= TASK PROMPT =
Every line from the one containing "For any inquiries" to the final line of the material below must be reproduced exactly; leave out all other lines.

= MATERIAL TO PROCESS =
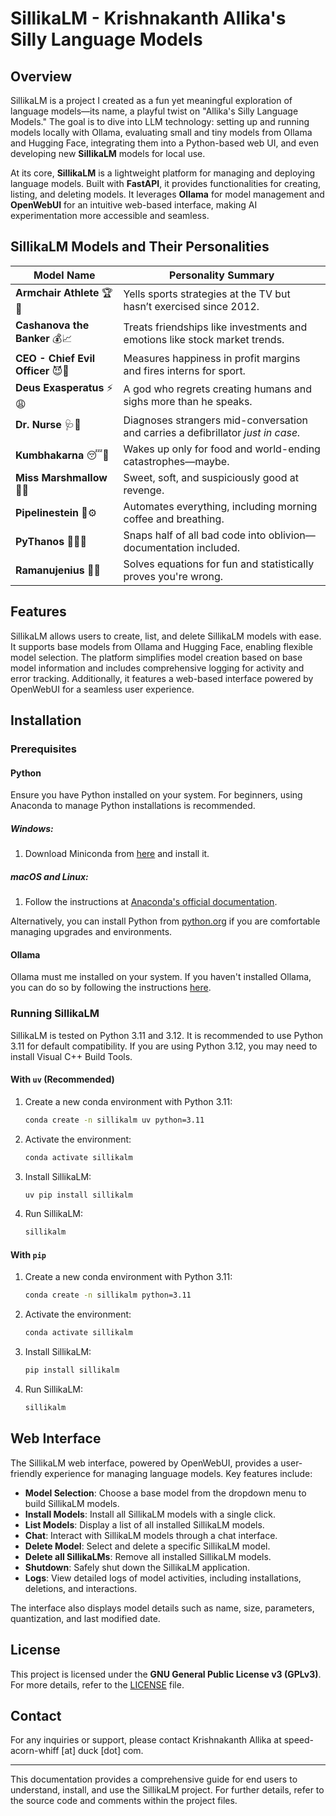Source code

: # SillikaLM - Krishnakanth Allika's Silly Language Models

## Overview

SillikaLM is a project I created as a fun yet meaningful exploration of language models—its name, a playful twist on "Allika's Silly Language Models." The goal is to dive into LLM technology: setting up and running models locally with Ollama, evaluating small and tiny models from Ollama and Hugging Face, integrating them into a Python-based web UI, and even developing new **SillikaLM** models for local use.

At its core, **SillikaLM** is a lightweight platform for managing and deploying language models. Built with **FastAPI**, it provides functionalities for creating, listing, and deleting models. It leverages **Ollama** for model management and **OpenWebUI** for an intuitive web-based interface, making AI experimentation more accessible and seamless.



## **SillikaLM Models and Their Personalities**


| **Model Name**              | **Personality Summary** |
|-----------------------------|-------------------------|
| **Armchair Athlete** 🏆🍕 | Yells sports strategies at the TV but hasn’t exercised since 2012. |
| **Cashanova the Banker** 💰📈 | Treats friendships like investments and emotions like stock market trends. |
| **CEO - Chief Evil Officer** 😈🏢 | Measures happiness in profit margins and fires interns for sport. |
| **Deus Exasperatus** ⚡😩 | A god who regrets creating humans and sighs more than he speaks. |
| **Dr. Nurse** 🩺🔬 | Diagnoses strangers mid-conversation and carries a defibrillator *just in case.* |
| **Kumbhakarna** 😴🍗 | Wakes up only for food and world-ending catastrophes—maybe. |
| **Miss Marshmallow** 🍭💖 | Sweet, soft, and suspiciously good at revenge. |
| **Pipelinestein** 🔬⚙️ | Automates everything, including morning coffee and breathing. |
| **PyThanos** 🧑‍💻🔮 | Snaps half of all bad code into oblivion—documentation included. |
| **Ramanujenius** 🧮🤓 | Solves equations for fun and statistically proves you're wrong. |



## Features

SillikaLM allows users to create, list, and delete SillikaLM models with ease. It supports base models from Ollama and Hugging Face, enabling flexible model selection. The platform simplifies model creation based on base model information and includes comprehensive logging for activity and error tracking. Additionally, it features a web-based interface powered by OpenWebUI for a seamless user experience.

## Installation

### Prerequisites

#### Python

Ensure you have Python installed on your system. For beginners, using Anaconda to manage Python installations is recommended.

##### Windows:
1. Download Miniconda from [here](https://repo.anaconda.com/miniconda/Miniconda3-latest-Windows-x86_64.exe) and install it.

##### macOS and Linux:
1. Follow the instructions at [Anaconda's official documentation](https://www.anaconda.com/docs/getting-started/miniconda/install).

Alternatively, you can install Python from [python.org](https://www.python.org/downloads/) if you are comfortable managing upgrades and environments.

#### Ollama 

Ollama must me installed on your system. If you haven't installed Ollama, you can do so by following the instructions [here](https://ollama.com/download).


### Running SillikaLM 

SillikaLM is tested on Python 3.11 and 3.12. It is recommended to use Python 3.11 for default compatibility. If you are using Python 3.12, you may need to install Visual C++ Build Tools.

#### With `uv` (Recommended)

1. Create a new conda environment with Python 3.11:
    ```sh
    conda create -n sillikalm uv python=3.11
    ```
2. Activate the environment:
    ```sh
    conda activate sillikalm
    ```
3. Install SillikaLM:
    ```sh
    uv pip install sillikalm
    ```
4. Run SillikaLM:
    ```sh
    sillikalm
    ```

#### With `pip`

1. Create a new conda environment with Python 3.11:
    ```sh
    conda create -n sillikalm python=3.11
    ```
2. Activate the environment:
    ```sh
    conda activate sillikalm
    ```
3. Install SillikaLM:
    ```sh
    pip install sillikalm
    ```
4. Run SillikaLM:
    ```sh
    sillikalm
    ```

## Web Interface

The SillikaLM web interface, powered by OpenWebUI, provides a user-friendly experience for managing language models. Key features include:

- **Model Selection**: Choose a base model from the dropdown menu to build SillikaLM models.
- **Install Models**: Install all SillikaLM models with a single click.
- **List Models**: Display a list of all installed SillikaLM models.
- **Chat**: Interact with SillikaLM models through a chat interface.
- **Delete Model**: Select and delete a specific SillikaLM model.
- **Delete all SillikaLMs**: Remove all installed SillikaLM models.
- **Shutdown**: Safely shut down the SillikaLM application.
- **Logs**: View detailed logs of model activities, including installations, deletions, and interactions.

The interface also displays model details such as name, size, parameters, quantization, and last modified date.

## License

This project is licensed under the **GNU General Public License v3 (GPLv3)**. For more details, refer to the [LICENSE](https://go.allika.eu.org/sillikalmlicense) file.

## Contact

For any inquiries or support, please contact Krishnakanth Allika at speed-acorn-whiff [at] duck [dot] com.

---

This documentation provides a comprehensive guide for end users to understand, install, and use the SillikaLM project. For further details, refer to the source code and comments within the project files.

= ANSWER SECTION =
For any inquiries or support, please contact Krishnakanth Allika at speed-acorn-whiff [at] duck [dot] com.

---

This documentation provides a comprehensive guide for end users to understand, install, and use the SillikaLM project. For further details, refer to the source code and comments within the project files.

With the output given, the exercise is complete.